Last night I dreamed about old friends. It happens occasionally; at 64, there is more behind me than ahead, and my past covers a lot of ground. This dream was different though. Where usually I get caught up in the color and romance of a life I left behind, in this dream I stood back from the misty used-to-bes, then said goodbye. I don’t know what it means.
I know what prompted the dream, however: a few weeks ago I was contacted through Facebook by someone I haven’t seen for nearly 40 years. I met him when I was 18. The gap between then and now is virtually unfathomable. Still, he was a friend for many years so I confirmed the request without reservation.
That was the beginning. As I read through his posts, followed links to other long ago familiar names, I discovered myself immersed in a rabbit hole of memory. Fearsome yet compelling, I moved deeper, touching, tasting, remembering things I hadn’t thought of for a long, long time.

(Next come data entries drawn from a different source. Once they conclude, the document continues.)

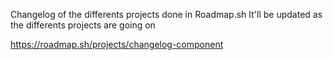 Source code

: Changelog of the differents projects done in Roadmap.sh
It'll be updated as the differents projects are going on

https://roadmap.sh/projects/changelog-component
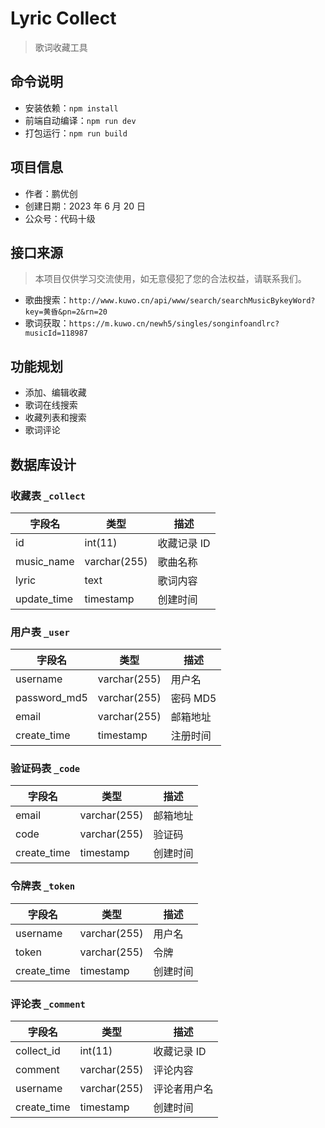 # Lyric Collect

> 歌词收藏工具

## 命令说明

- 安装依赖：`npm install`
- 前端自动编译：`npm run dev`
- 打包运行：`npm run build`

## 项目信息

- 作者：鹏优创
- 创建日期：2023 年 6 月 20 日
- 公众号：代码十级

## 接口来源

> 本项目仅供学习交流使用，如无意侵犯了您的合法权益，请联系我们。

- 歌曲搜索：`http://www.kuwo.cn/api/www/search/searchMusicBykeyWord?key=黄昏&pn=2&rn=20`
- 歌词获取：`https://m.kuwo.cn/newh5/singles/songinfoandlrc?musicId=118987`

## 功能规划

- 添加、编辑收藏
- 歌词在线搜索
- 收藏列表和搜索
- 歌词评论

## 数据库设计

### 收藏表 `_collect`

| 字段名      | 类型         | 描述        |
| ----------- | ------------ | ----------- |
| id          | int(11)      | 收藏记录 ID |
| music_name  | varchar(255) | 歌曲名称    |
| lyric       | text         | 歌词内容    |
| update_time | timestamp    | 创建时间    |


### 用户表 `_user`

| 字段名       | 类型         | 描述     |
| ------------ | ------------ | -------- |
| username     | varchar(255) | 用户名   |
| password_md5 | varchar(255) | 密码 MD5 |
| email        | varchar(255) | 邮箱地址 |
| create_time  | timestamp    | 注册时间 |

### 验证码表 `_code`

| 字段名      | 类型         | 描述     |
| ----------- | ------------ | -------- |
| email       | varchar(255) | 邮箱地址 |
| code        | varchar(255) | 验证码   |
| create_time | timestamp    | 创建时间 |

### 令牌表 `_token`

| 字段名      | 类型         | 描述     |
| ----------- | ------------ | -------- |
| username    | varchar(255) | 用户名   |
| token       | varchar(255) | 令牌     |
| create_time | timestamp    | 创建时间 |

### 评论表 `_comment`

| 字段名      | 类型         | 描述         |
| ----------- | ------------ | ------------ |
| collect_id  | int(11)      | 收藏记录 ID  |
| comment     | varchar(255) | 评论内容     |
| username    | varchar(255) | 评论者用户名 |
| create_time | timestamp    | 创建时间     | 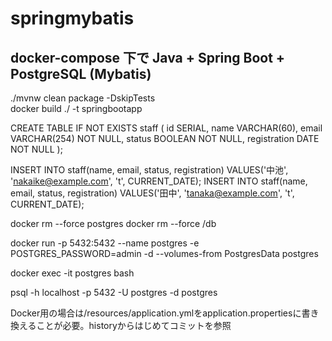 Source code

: # springmybatis

## docker-compose 下で Java + Spring Boot + PostgreSQL (Mybatis)

./mvnw clean package -DskipTests  
docker build ./ -t springbootapp

CREATE TABLE IF NOT EXISTS staff (
  id SERIAL,
  name VARCHAR(60),
  email VARCHAR(254) NOT NULL,
  status BOOLEAN NOT NULL,
  registration DATE NOT NULL
);

INSERT INTO staff(name, email, status, registration)
VALUES('中池', 'nakaike@example.com', 't', CURRENT_DATE);
INSERT INTO staff(name, email, status, registration)
VALUES('田中', 'tanaka@example.com', 't', CURRENT_DATE);

docker rm --force postgres
docker rm --force /db

docker run -p 5432:5432 --name postgres -e POSTGRES_PASSWORD=admin -d --volumes-from PostgresData postgres

docker exec -it postgres bash

psql -h localhost -p 5432 -U postgres -d postgres

Docker用の場合は/resources/application.ymlをapplication.propertiesに書き換えることが必要。historyからはじめてコミットを参照

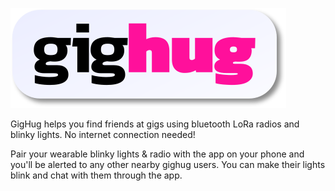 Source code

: ![gighug](docs/gighug.svg)

GigHug helps you find friends at gigs using bluetooth LoRa radios and blinky lights.  No internet connection needed!

Pair your wearable blinky lights & radio with the app on your phone and you'll be alerted to any other nearby gighug users.  You can make their lights blink and chat with them through the app.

As I read on, however, the scenery began to change. The golden-lit past morphed into a present I didn’t understand. A new labyrinth emerged: A daughter who had recently died, a son who had taken a dark path, a dear friend who was off the grid and his kids were worried. Trying to read lives from Facebook is like seeing the ocean floor through the rolling layers of the oncoming waves: the words were there, but I could not comprehend they meant.
I didn’t pursue it, deciding to wait and let the stories unfold on their own. I’m not ready to embrace this long lost life just yet, so divergent from the one I’ve built for myself, brick by brick. Maybe that’s why my dream was so mundane, bereft of all the usual passion and nostalgia. I’m 40 years past my beautiful, dramatic youth. I don’t miss it; I’m at home where I am.